Global Warming Acceleration 2023-24-25 Set All-Time Records
“The last three years are indicative of an acceleration in the warming. They’re not consistent with the linear trend that we’ve been observing for the 50 years before that,” according to Robert Rohde, chief scientist at the Berkeley Earth monitoring group. (Scientists Call Another Near-Record Hot Year a ‘Warning Shot’ From a Shifting Climate, NPR, January 16, 2026)
Ever since 1850, commonly used as a starting point for global warming calculations, nothing compares to the sudden shift over the years 2023-24-25. Global warming is accelerating at a rate not experienced in 175 years of measurements. And it’s not a one-off event; it’s solid; it’s 36 months of acceleration. Five-t0-ten years ago nobody predicted this sudden lift off, but it’s happening.
Global temperatures have increased a brisk+42% since 2015. This is a record rate of increase. Interestingly, “Even as the United States languishes under a frigid cold snap, the rest of the world is still experiencing unusually warm temperatures. Nuuk, Greenland, for example, saw temperatures in January more than 20 degrees Fahrenheit above average. Parts of Australia, meanwhile, have seen temperatures push past 120 degrees Fahrenheit amid a record heat wave.” (Scientists Thought They Understood Global Warming. Then the Past Three Years Happened, The Washington Post, Feb. 11, 2026)

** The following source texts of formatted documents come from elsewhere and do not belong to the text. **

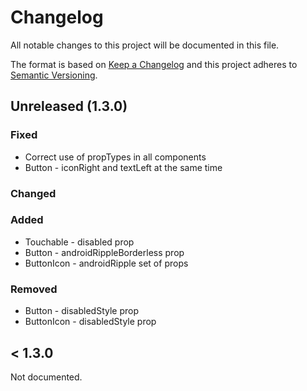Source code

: # Changelog

All notable changes to this project will be documented in this file.

The format is based on [Keep a Changelog](http://keepachangelog.com/en/1.0.0/)
and this project adheres to [Semantic Versioning](http://semver.org/spec/v2.0.0.html).

## Unreleased (1.3.0)

### Fixed

* Correct use of propTypes in all components
* Button - iconRight and textLeft at the same time

### Changed

### Added

* Touchable - disabled prop
* Button - androidRippleBorderless prop
* ButtonIcon - androidRipple set of props

### Removed

* Button - disabledStyle prop
* ButtonIcon - disabledStyle prop

## < 1.3.0

Not documented.
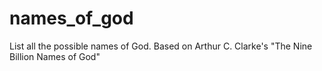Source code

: # names_of_god
List all the possible names of God. Based on Arthur C. Clarke's "The Nine Billion Names of God"
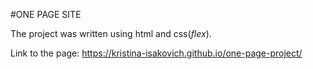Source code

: #ONE PAGE SITE

The project was written using html and css(_flex_).

Link to the page:
https://kristina-isakovich.github.io/one-page-project/

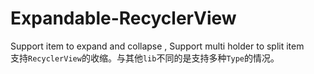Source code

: # Expandable-RecyclerView

Support  item to expand and collapse , Support multi holder to split item   
支持`RecyclerView`的收缩。与其他`lib`不同的是支持多种`Type`的情况。
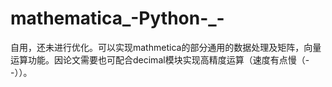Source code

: # mathematica_-Python-_-
自用，还未进行优化。可以实现mathmetica的部分通用的数据处理及矩阵，向量运算功能。因论文需要也可配合decimal模块实现高精度运算（速度有点慢（--））。
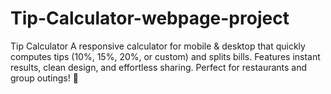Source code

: # Tip-Calculator-webpage-project
Tip Calculator  A responsive calculator for mobile &amp; desktop that quickly computes tips (10%, 15%, 20%, or custom) and splits bills. Features instant results, clean design, and effortless sharing. Perfect for restaurants and group outings! 🚀

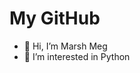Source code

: # My GitHub

- 👋 Hi, I’m Marsh Meg
- 👀 I’m interested in Python

<!---
DikosAs/DikosAs is a ✨ special ✨ repository because its `README.md` (this file) appears on your GitHub profile.
You can click the Preview link to take a look at your changes.
--->
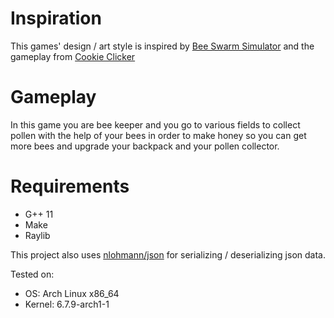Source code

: # Inspiration
This games' design / art style is inspired by [Bee Swarm Simulator](https://www.roblox.com/games/1537690962/Bee-Swarm-Simulator)
and the gameplay from [Cookie Clicker](https://orteil.dashnet.org/cookieclicker/)

# Gameplay
In this game you are bee keeper and you go to various fields to 
collect pollen with the help of your bees in order to make honey so
you can get more bees and upgrade your backpack and your pollen collector.

# Requirements
- G++ 11
- Make
- Raylib

This project also uses [nlohmann/json](https://github.com/nlohmann/json)
for serializing / deserializing json data.

Tested on: 
- OS: Arch Linux x86_64
- Kernel: 6.7.9-arch1-1
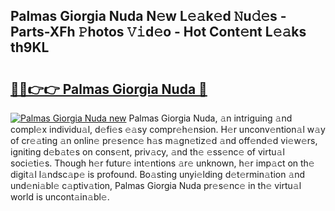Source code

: ## Palmas Giorgia Nuda N𝚎w L𝚎𝚊k𝚎d 𝙽u𝚍𝚎s - Parts-XFh 𝙿hotos 𝚅𝚒d𝚎o - Hot Cont𝚎nt L𝚎𝚊ks th9KL

# <h2><a href="http://kvavtm.teov.top/?on=Palmas+Giorgia+Nuda">🔗🔗👉👉 Palmas Giorgia Nuda 🔗</a></h2>

[![Palmas Giorgia Nuda new](https://i.imgur.com/QqkWNDz.gif)](http://kvavtm.teov.top/?on=Palmas+Giorgia+Nuda)
Palmas Giorgia Nuda, 𝚊n intriguing 𝚊nd compl𝚎x individu𝚊l, d𝚎fi𝚎s 𝚎𝚊sy compr𝚎h𝚎nsion. H𝚎r unconv𝚎ntion𝚊l w𝚊y of cr𝚎𝚊ting 𝚊n onlin𝚎 pr𝚎s𝚎nc𝚎 h𝚊s m𝚊gn𝚎tiz𝚎d 𝚊nd off𝚎nd𝚎d vi𝚎w𝚎rs, igniting d𝚎b𝚊t𝚎s on cons𝚎nt, priv𝚊cy, 𝚊nd th𝚎 𝚎ss𝚎nc𝚎 of virtu𝚊l soci𝚎ti𝚎s. Though h𝚎r futur𝚎 int𝚎ntions 𝚊r𝚎 unknown, h𝚎r imp𝚊ct on th𝚎 digit𝚊l l𝚊ndsc𝚊p𝚎 is profound. Bo𝚊sting unyi𝚎lding d𝚎t𝚎rmin𝚊tion 𝚊nd und𝚎ni𝚊bl𝚎 c𝚊ptiv𝚊tion, Palmas Giorgia Nuda pr𝚎s𝚎nc𝚎 in th𝚎 virtu𝚊l world is uncont𝚊in𝚊bl𝚎.
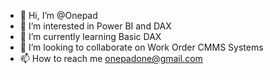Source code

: - 👋 Hi, I’m @Onepad
- 👀 I’m interested in Power BI and DAX
- 🌱 I’m currently learning Basic DAX
- 💞️ I’m looking to collaborate on Work Order CMMS Systems
- 📫 How to reach me onepadone@gmail.com

<!---
Onepad/Onepad is a ✨ special ✨ repository because its `README.md` (this file) appears on your GitHub profile.
You can click the Preview link to take a look at your changes.
--->
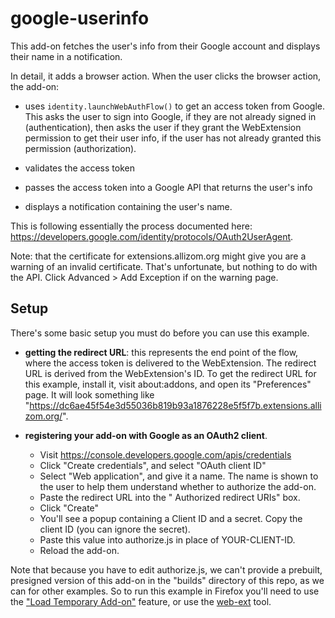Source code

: # google-userinfo

This add-on fetches the user's info from their Google account and displays their name in a notification.

In detail, it adds a browser action. When the user clicks the browser action, the add-on:

* uses `identity.launchWebAuthFlow()` to get an access token from Google. This asks the user to sign into Google, if they are not already signed in (authentication), then asks the user if they grant the WebExtension permission to get their user info, if the user has not already granted this permission (authorization).

* validates the access token

* passes the access token into a Google API that returns the user's info

* displays a notification containing the user's name.

This is following essentially the process documented here: https://developers.google.com/identity/protocols/OAuth2UserAgent.

Note: that the certificate for extensions.allizom.org might give you are a warning of an invalid certificate. That's unfortunate, but nothing to do with the API. Click Advanced > Add Exception if on the warning page.

## Setup ##

There's some basic setup you must do before you can use this example.

* **getting the redirect URL**: this represents the end point of the flow, where the access token is delivered to the WebExtension. The redirect URL is derived from the WebExtension's ID. To get the redirect URL for this example, install it, visit about:addons, and open its "Preferences" page. It will look something like "https://dc6ae45f54e3d55036b819b93a1876228e5f5f7b.extensions.allizom.org/".

* **registering your add-on with Google as an OAuth2 client**.
  * Visit https://console.developers.google.com/apis/credentials
  * Click "Create credentials", and select "OAuth client ID"
  * Select "Web application", and give it a name. The name is shown to the user to help them understand whether to authorize the add-on.
  * Paste the redirect URL into the " Authorized redirect URIs" box.
  * Click "Create"
  * You'll see a popup containing a Client ID and a secret. Copy the client ID (you can ignore the secret).
  * Paste this value into authorize.js in place of YOUR-CLIENT-ID.
  * Reload the add-on.

Note that because you have to edit authorize.js, we can't provide a prebuilt, presigned version of this add-on in the "builds" directory of this repo, as we can for other examples. So to run this example in Firefox you'll need to use the ["Load Temporary Add-on"](https://developer.mozilla.org/en-US/Add-ons/WebExtensions/Temporary_Installation_in_Firefox) feature, or use the [web-ext](https://developer.mozilla.org/en-US/Add-ons/WebExtensions/Getting_started_with_web-ext) tool.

According to Samantha Burgess of Copernicus: “The overwhelming culprit is clear: the burning of coal, oil and natural gas.” Burgess made note of an extraordinary number of ‘heat waves’ in 2025 that broke local and national records for absolute temperatures. With a warmer world, every weather event turns more intense, e.g., atmospheric rivers with massive quantities of moisture bring devastating flash floods.
The U.S. had approximately 5,000 flash flood warnings in 2025, breaking all previous records. Eighty-three percent (83%) of warnings were for events lasting less than three hours indicative of rapidly developing very high-intensity flash floods. The three-year period 2023-24-25 set an historical record of unprecedented billion-dollar disaster events.
“For businesses and communities, 2025 serves as a stark reminder that ‘average’ weather is a thing of the past. Whether it is a supply chain disrupted by an ice storm in the Gulf Coast, livelihoods upended by fires in California, or assets threatened by a flash flood, vulnerability is everywhere.” (From Fire to Flood, how 2025 Rewrote the Records, Baron Weather, Jan.18, 2026)
The U.S. experienced a total of twenty-one (21) individual billion-dollar severe weather disasters in 2025. And the frequency of these U.S. billion-dollar disasters increased enough to send alarms screeching across the land. For example, over the past 50 years the average time between billion-dollar severe events has dropped from 82 days in the 1980s to 16-19 days during the last decade 2015-2024. In 2025 it was 10 days between billion-dollar disasters.
Insurance companies worldwide are nearly running out of patience and out of bullets to fight this global-warming-caused uprooting of society. Allianz SE (Climate, Risk, Insurance, the Future of Capitalism) the world’s largest insurer, has warned of impending financial disasters because of human-generated global warming, killing the golden capitalist goose that lays golden eggs turned rotten as severe weather events make properties nearly uninsurable. This is not a casual event; it’s happening coast-to-coast.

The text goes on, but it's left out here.